Lift out, unaltered, the lines of the material below between the line holding "TiltingEquivalence.ipynb | ❌" and the line holding "AlgebraicGeometry.ipynb | ❌", counting both.
--- Task data Enclosed Below ---
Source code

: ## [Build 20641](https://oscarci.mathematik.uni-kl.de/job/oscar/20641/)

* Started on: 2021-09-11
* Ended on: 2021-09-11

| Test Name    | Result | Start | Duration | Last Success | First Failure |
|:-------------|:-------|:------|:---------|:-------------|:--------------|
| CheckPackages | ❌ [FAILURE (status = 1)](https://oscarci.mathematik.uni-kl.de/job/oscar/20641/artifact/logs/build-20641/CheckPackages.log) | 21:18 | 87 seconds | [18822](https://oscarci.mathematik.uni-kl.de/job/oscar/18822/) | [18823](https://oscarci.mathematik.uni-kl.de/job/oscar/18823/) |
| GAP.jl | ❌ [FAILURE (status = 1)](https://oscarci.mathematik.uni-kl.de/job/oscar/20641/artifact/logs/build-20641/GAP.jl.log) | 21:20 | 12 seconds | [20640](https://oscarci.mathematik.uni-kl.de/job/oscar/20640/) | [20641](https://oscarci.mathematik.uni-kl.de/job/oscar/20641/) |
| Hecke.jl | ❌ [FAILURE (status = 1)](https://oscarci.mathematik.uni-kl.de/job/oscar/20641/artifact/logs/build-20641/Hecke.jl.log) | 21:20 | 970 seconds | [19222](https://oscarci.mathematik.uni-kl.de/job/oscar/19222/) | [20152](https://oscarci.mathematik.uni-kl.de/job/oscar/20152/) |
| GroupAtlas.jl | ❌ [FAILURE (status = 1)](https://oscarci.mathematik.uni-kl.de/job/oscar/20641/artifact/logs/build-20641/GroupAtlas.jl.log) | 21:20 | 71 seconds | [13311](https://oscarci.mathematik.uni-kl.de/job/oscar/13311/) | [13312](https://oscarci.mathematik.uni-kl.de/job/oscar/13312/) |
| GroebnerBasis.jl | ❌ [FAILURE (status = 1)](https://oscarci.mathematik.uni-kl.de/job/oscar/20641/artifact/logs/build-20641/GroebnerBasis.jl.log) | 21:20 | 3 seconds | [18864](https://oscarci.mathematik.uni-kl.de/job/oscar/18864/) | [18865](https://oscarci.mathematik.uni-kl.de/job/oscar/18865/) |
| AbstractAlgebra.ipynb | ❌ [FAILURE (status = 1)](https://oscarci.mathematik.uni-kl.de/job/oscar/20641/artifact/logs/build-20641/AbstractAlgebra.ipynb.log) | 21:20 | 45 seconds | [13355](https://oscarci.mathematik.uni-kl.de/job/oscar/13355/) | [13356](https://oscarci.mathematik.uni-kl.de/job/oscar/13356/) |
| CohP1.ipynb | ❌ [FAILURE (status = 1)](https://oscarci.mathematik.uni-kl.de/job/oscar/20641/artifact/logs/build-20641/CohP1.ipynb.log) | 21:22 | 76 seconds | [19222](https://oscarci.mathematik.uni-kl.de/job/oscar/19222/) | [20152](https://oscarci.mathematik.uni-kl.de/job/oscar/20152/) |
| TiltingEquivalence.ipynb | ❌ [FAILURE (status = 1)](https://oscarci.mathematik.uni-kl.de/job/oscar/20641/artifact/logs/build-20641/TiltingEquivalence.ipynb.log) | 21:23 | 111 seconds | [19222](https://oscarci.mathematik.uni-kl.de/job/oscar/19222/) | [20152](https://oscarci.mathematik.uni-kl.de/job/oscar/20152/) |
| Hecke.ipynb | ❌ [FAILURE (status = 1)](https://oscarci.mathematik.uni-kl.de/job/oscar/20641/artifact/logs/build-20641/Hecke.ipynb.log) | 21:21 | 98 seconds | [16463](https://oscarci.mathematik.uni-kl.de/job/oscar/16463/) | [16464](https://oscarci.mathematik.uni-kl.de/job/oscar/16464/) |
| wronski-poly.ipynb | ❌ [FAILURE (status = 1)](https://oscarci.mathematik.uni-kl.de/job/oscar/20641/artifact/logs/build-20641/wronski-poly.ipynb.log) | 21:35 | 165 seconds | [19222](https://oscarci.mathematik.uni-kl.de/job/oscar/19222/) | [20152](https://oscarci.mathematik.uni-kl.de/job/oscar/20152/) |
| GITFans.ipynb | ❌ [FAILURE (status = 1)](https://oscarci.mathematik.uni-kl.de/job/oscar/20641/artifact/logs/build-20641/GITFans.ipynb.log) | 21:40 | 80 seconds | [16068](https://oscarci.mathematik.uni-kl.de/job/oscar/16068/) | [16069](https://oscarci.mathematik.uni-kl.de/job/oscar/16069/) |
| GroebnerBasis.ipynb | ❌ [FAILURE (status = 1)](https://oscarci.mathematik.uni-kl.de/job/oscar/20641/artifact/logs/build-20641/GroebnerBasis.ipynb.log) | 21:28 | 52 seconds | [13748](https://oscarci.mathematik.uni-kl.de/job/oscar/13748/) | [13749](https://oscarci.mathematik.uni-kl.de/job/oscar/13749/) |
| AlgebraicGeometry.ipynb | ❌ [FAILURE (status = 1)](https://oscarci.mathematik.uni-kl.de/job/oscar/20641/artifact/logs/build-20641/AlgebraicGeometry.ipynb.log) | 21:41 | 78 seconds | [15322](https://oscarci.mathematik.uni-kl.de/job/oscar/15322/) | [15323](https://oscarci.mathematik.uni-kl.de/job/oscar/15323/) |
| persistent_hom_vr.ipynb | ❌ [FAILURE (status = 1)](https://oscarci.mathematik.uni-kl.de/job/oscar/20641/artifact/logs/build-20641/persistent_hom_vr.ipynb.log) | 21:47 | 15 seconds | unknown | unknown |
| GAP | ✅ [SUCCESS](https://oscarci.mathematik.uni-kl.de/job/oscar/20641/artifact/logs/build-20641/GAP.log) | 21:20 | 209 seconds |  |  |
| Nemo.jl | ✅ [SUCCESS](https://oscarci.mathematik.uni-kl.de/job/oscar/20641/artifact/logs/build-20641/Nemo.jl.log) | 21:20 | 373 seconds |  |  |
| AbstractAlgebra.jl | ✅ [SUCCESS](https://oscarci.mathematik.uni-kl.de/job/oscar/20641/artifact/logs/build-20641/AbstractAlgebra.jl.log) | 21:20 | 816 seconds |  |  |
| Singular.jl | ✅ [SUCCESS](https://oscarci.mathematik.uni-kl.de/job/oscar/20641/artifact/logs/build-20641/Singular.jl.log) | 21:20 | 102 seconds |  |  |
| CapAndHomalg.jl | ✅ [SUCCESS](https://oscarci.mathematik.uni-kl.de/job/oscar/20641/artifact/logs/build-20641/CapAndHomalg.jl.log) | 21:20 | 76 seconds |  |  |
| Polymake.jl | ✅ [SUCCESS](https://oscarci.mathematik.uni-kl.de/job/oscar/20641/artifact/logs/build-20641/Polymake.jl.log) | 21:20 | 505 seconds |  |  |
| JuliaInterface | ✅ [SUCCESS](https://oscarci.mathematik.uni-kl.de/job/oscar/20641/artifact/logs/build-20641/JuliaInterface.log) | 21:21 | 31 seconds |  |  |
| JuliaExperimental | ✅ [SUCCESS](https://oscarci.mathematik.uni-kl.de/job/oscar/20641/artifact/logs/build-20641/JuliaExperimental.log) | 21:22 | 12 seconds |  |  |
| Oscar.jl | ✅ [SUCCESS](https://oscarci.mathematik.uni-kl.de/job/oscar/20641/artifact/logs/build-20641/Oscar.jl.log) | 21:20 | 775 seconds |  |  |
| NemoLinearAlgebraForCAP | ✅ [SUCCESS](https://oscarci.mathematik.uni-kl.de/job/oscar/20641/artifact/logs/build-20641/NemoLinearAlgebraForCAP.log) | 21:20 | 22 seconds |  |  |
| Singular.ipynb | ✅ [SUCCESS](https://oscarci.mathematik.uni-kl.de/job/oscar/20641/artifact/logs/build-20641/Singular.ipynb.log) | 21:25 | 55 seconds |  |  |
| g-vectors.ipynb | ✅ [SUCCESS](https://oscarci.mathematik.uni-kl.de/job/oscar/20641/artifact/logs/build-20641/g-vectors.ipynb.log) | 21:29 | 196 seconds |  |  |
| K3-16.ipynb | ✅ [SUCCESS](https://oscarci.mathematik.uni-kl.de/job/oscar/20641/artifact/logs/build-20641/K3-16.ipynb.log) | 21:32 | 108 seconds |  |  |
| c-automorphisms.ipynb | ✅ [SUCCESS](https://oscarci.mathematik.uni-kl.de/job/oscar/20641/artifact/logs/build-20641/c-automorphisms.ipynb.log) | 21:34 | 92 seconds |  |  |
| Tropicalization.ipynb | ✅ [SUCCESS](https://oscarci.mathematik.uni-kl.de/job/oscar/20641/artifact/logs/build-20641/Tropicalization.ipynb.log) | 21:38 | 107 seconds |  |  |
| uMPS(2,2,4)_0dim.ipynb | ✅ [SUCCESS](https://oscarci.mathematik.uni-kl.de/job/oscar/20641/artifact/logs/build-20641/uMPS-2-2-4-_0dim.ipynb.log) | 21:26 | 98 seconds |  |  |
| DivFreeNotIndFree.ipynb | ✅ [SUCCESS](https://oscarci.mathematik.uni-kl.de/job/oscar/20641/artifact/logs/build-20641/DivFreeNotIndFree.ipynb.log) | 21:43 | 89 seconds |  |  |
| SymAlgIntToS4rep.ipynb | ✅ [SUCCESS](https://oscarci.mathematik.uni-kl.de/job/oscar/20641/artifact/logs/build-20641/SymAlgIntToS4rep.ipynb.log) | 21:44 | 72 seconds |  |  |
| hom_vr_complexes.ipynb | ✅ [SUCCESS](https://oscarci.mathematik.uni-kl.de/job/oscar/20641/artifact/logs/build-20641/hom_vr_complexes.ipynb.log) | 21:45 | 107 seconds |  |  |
--- End of Enclosed Task data ---
* **Answer box**:
| TiltingEquivalence.ipynb | ❌ [FAILURE (status = 1)](https://oscarci.mathematik.uni-kl.de/job/oscar/20641/artifact/logs/build-20641/TiltingEquivalence.ipynb.log) | 21:23 | 111 seconds | [19222](https://oscarci.mathematik.uni-kl.de/job/oscar/19222/) | [20152](https://oscarci.mathematik.uni-kl.de/job/oscar/20152/) |
| Hecke.ipynb | ❌ [FAILURE (status = 1)](https://oscarci.mathematik.uni-kl.de/job/oscar/20641/artifact/logs/build-20641/Hecke.ipynb.log) | 21:21 | 98 seconds | [16463](https://oscarci.mathematik.uni-kl.de/job/oscar/16463/) | [16464](https://oscarci.mathematik.uni-kl.de/job/oscar/16464/) |
| wronski-poly.ipynb | ❌ [FAILURE (status = 1)](https://oscarci.mathematik.uni-kl.de/job/oscar/20641/artifact/logs/build-20641/wronski-poly.ipynb.log) | 21:35 | 165 seconds | [19222](https://oscarci.mathematik.uni-kl.de/job/oscar/19222/) | [20152](https://oscarci.mathematik.uni-kl.de/job/oscar/20152/) |
| GITFans.ipynb | ❌ [FAILURE (status = 1)](https://oscarci.mathematik.uni-kl.de/job/oscar/20641/artifact/logs/build-20641/GITFans.ipynb.log) | 21:40 | 80 seconds | [16068](https://oscarci.mathematik.uni-kl.de/job/oscar/16068/) | [16069](https://oscarci.mathematik.uni-kl.de/job/oscar/16069/) |
| GroebnerBasis.ipynb | ❌ [FAILURE (status = 1)](https://oscarci.mathematik.uni-kl.de/job/oscar/20641/artifact/logs/build-20641/GroebnerBasis.ipynb.log) | 21:28 | 52 seconds | [13748](https://oscarci.mathematik.uni-kl.de/job/oscar/13748/) | [13749](https://oscarci.mathematik.uni-kl.de/job/oscar/13749/) |
| AlgebraicGeometry.ipynb | ❌ [FAILURE (status = 1)](https://oscarci.mathematik.uni-kl.de/job/oscar/20641/artifact/logs/build-20641/AlgebraicGeometry.ipynb.log) | 21:41 | 78 seconds | [15322](https://oscarci.mathematik.uni-kl.de/job/oscar/15322/) | [15323](https://oscarci.mathematik.uni-kl.de/job/oscar/15323/) |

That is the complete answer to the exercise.